Don’t forget that if you are a new business, don’t be expecting to be making much of a profit, if any in your first year.
Before I leave you go and sort your pricing out I thought I would post about an interesting question I was asked following last weeks blog which was “do you find it demoralising not making a profit, or does the long terms aim see you through?”
My answer is no. I have only just come out of my first year in business and there are not many businesses that generate a profit in their first year. My first year was filled with thousands of pounds worth of initial outlay for all the equipment and tools that will now hopefully last me a long time. There are costs for the sewing machine, range of the best quality scissors, website costs, insurance, event fees, business cards, printer ink, fabric, wool mix felt, ribbon, buttons, threads, needles, mannequin, tables in case I need to provide my own at events, props and shelving etc for events, and that’s just for starters.

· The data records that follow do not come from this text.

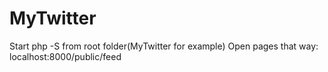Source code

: # MyTwitter
Start php -S from root folder(MyTwitter for example)
Open pages that way: localhost:8000/public/feed
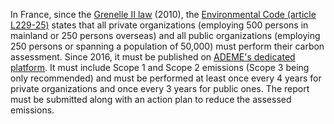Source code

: In France, since the [Grenelle II law](https://www.senat.fr/dossier-legislatif/pjl08-155.html) (2010), 
the [Environmental Code (article L229-25)](https://www.legifrance.gouv.fr/affichCodeArticle.do?idArticle=LEGIARTI000031694974&cidTexte=LEGITEXT000006074220) 
states that all private organizations (employing 500 persons in mainland or 250 persons overseas) and all public 
organizations (employing 250 persons or spanning a population of 50,000) must perform their carbon assessment.
Since 2016, it must be published on [ADEME's dedicated platform](http://www.bilans-ges.ademe.fr/). 
It must include Scope 1 and Scope 2 emissions (Scope 3 being only recommended) and must be performed at least once every 4 years 
for private organizations and once every 3 years for public ones. 
The report must be submitted along with an action plan to reduce the assessed emissions.

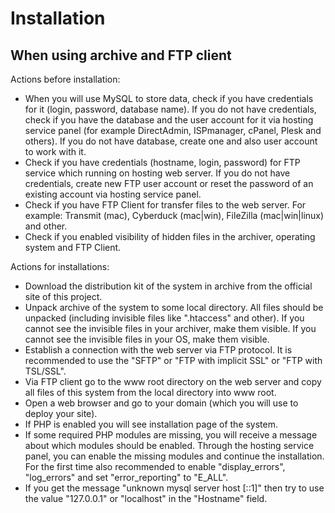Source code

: 

Installation
=====================================================================

When using archive and FTP client
---------------------------------------------------------------------

Actions before installation:
- When you will use MySQL to store data, check if you have
  credentials for it (login, password, database name).
  If you do not have credentials, check if you have the database and
  the user account for it via hosting service panel (for example
  DirectAdmin, ISPmanager, cPanel, Plesk and others).
  If you do not have database, create one
  and also user account to work with it.
- Check if you have credentials (hostname, login, password)
  for FTP service which running on hosting web server.
  If you do not have credentials, create new FTP user account
  or reset the password of an existing account via hosting service panel.
- Check if you have FTP Client for transfer files
  to the web server. For example: Transmit (mac), Cyberduck (mac|win),
  FileZilla (mac|win|linux) and other.
- Check if you enabled visibility of hidden files in the archiver,
  operating system and FTP Client.

Actions for installations:
- Download the distribution kit of the system in archive from the
  official site of this project.
- Unpack archive of the system to some local directory.
  All files should be unpacked (including invisible files like ".htaccess" and other).
  If you cannot see the invisible files in your archiver, make them visible.
  If you cannot see the invisible files in your OS, make them visible.
- Establish a connection with the web server via FTP protocol.
  It is recommended to use the "SFTP" or "FTP with implicit SSL" or
  "FTP with TSL/SSL".
- Via FTP client go to the www root directory on the web server
  and copy all files of this system from the local directory
  into www root.
- Open a web browser and go to your domain (which you
  will use to deploy your site).
- If PHP is enabled you will see installation page of the system.
- If some required PHP modules are missing, you will receive
  a message about which modules should be enabled.
  Through the hosting service panel, you can enable the missing
  modules and continue the installation.
  For the first time also recommended to enable "display_errors",
  "log_errors" and set "error_reporting" to "E_ALL".
- If you get the message "unknown mysql server host [::1]" then try
  to use the value "127.0.0.1" or "localhost" in the "Hostname" field.

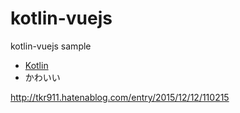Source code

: # kotlin-vuejs
kotlin-vuejs sample

* [Kotlin](http://kotlinlang.org/)
 * かわいい

http://tkr911.hatenablog.com/entry/2015/12/12/110215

I look at my accounts often and it would seem that I am on target to be making a good profit by the summer. This will have taken me a year and a half to get there but it does mean that I have used the best quality materials to get there which are longer lasting and going to be much more appreciated by customers. Because I have a day job I do not take a wage/drawings from everything that I currently sell through the business. The money I earn goes straight back into the business to pay off existing start up debt, to replenish any stock I am running low on and I also set aside a small amount each month ready for when I am making a profit so I don’t have to worry about finding the money when I have to pay the tax man!